Mysterious "white web" found growing on nuclear waste
Source: io9.com
This is as fascinating as it is unsettling. Scientists at the Department of Energy’s Savannah River Site — a nuclear reservation in South Carolina — have identified a strange, cob-web like "growth" (their word, not ours) on the racks of the facility’s spent nuclear fuel assemblies.According to a report filed by the Defense Nuclear Facilities Safety Board, "the growth, which resembles a spider web, has yet to be characterized, but may be biological in nature."
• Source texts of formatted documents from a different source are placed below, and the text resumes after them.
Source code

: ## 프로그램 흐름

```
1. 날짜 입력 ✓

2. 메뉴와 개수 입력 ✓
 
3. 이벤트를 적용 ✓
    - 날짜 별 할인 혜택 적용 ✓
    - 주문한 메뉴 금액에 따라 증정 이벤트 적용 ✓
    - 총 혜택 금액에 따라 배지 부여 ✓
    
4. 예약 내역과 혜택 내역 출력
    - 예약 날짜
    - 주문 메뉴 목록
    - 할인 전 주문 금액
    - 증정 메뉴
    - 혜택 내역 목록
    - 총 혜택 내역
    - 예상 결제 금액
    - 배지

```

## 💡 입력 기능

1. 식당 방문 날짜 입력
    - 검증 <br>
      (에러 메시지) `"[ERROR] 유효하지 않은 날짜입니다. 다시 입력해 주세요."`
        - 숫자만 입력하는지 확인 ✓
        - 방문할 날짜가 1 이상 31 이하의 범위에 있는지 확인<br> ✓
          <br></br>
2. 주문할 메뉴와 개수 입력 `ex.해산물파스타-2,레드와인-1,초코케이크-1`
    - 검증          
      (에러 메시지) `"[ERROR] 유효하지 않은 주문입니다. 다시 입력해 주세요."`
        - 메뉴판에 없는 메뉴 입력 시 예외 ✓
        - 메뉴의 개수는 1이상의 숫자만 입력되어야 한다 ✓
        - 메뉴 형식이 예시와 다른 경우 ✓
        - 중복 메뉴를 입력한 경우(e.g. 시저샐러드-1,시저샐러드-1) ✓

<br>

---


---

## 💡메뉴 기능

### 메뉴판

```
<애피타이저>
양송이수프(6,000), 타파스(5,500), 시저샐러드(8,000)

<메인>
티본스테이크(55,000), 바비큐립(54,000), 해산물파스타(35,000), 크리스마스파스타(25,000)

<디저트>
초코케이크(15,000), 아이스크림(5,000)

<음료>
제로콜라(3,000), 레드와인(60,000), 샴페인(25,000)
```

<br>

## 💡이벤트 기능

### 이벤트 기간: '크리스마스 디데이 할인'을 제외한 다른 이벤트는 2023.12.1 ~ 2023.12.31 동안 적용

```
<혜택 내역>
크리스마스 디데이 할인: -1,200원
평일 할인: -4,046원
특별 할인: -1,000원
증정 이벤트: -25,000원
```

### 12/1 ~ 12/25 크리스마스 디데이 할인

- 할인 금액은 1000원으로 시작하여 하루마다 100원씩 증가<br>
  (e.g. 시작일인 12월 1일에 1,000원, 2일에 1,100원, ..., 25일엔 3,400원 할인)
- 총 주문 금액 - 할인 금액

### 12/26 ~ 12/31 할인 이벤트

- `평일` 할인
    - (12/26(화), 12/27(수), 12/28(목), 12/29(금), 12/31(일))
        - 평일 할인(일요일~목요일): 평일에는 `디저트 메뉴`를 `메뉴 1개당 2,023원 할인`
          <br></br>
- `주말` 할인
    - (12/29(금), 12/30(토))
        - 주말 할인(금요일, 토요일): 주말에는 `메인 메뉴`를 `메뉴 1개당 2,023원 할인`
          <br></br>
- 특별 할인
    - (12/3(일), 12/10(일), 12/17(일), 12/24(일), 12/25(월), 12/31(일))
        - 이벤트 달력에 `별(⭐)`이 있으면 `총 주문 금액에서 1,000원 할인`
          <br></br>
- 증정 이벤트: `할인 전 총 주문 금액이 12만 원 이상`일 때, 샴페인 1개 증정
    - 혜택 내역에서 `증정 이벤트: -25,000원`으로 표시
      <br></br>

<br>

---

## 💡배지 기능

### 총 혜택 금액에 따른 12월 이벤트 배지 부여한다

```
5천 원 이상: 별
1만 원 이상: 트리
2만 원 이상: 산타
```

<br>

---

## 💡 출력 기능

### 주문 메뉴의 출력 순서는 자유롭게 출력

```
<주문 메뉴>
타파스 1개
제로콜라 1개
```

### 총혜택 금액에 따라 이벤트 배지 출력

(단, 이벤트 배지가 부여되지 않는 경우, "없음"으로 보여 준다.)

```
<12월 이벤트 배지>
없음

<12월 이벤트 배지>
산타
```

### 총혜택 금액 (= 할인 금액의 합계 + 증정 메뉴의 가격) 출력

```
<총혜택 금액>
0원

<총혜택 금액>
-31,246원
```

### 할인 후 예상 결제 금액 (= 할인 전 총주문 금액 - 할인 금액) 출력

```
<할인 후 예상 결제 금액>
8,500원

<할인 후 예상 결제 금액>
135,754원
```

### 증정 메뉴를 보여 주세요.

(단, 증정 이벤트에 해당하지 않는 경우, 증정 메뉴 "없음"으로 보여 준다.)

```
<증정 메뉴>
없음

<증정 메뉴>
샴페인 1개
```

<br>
The Augusta Chronicle reported today that the "white, string-like" material was discovered amidst thousands of the spent fuel assemblies, which are submerged in deep nuclear storage pools within SRS’s L Area Complex. (The image up top is of a similar nuclear storage pool at Italy’s Caorso Nuclear Power Plant, which was decommissioned in 1990.)
The safety board’s report claimed that the initial sample of the growth was too small to characterize, and that "further evaluation still needs to be completed."
I don’t know what’s more intriguing — the fact that the "growth" resembles a spider web, the fact that it may be biological in nature, or the fact that (even after collecting a sample of the stuff) we still don’t know what it is or where it came from.
We’ve already tried getting in touch with both the Savannah River Site as well as the Defense Nuclear Facilities Safety Board, but so far have been unable to speak with anybody to ask additional questions about the growth and where it’s occurring specifically.
Could we be dealing with an unknown species of extremophile?